BACKGROUND AND PURPOSE: Given the positive impact of early intervention for craniosynostosis, CT is often performed for evaluation but radiation dosage remains a concern. We evaluated the potential for substantial radiation dose reduction in pediatric patients with suspected craniosynostosis. MATERIALS AND METHODS: CT projection data from pediatric patients undergoing head CT for suspected craniosynostosis were archived. Simulated lower-dose CT images corresponding to 25%, 10%, and 2% of the applied dose were created using a validated method. Three neuroradiologists independently interpreted images in a blinded, randomized fashion. All sutures were evaluated by using 3D volume-rendered images alone, and subsequently with 2D and 3D images together. Reference standards were defined by reader agreement by using routine dose and 2D and 3D images. Performance figures of merit were calculated based on reader response and confidence.
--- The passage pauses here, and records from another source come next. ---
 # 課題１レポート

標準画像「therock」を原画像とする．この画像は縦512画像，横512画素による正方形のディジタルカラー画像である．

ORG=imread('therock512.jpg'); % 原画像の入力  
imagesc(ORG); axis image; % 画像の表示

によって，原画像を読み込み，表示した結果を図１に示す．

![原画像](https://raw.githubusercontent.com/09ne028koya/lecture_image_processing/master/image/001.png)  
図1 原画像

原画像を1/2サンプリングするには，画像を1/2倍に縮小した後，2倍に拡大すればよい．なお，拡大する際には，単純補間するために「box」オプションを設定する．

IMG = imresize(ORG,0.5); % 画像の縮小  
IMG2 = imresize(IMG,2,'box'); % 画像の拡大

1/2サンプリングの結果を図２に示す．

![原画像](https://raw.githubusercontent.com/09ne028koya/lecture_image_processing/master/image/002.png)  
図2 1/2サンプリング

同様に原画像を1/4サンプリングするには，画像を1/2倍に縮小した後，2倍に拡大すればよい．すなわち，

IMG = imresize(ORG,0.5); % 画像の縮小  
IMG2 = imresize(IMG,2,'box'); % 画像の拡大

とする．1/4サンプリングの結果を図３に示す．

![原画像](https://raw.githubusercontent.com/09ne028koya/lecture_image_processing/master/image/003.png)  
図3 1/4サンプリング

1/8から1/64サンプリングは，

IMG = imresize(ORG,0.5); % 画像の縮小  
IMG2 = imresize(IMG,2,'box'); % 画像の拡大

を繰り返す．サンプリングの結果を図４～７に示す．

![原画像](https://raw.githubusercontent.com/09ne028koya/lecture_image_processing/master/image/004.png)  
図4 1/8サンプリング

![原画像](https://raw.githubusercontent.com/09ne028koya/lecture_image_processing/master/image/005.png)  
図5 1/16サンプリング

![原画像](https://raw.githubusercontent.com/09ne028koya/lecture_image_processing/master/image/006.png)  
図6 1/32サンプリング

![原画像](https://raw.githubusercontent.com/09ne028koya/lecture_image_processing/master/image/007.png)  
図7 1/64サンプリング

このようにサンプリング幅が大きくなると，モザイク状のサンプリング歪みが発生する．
RESULTS: Of 33 pediatric patients, 21 had craniosynostosis (39 positive sutures and 225 negative sutures). The mean volume CT dose index was 15.5 ± 2.3 mGy (range, 9.69–19.38 mGy) for the routine dose examination. Average figures of merit for multireader analysis ranged from 0.92 (95% CI, 0.90–0.95) at routine pediatric dose to 0.86 (95% CI, 0.79–0.94) at 2% dose using 3D images alone. Similarly, pooled reader figures of merit ranged from 0.91 (95% CI, 0.89–0.95) at routine pediatric dose to 0.85 (95% CI, 0.76–0.95) at 2% dose using 2D and 3D images together. At 25% and 10% dose, 95% CI of the difference in figures of merit from routine dose included 0, suggesting similar or noninferior performance. CONCLUSIONS: For pediatric head CT for evaluation of craniosynostosis, dose reductions of 75%–90% were possible without compromising observer performance.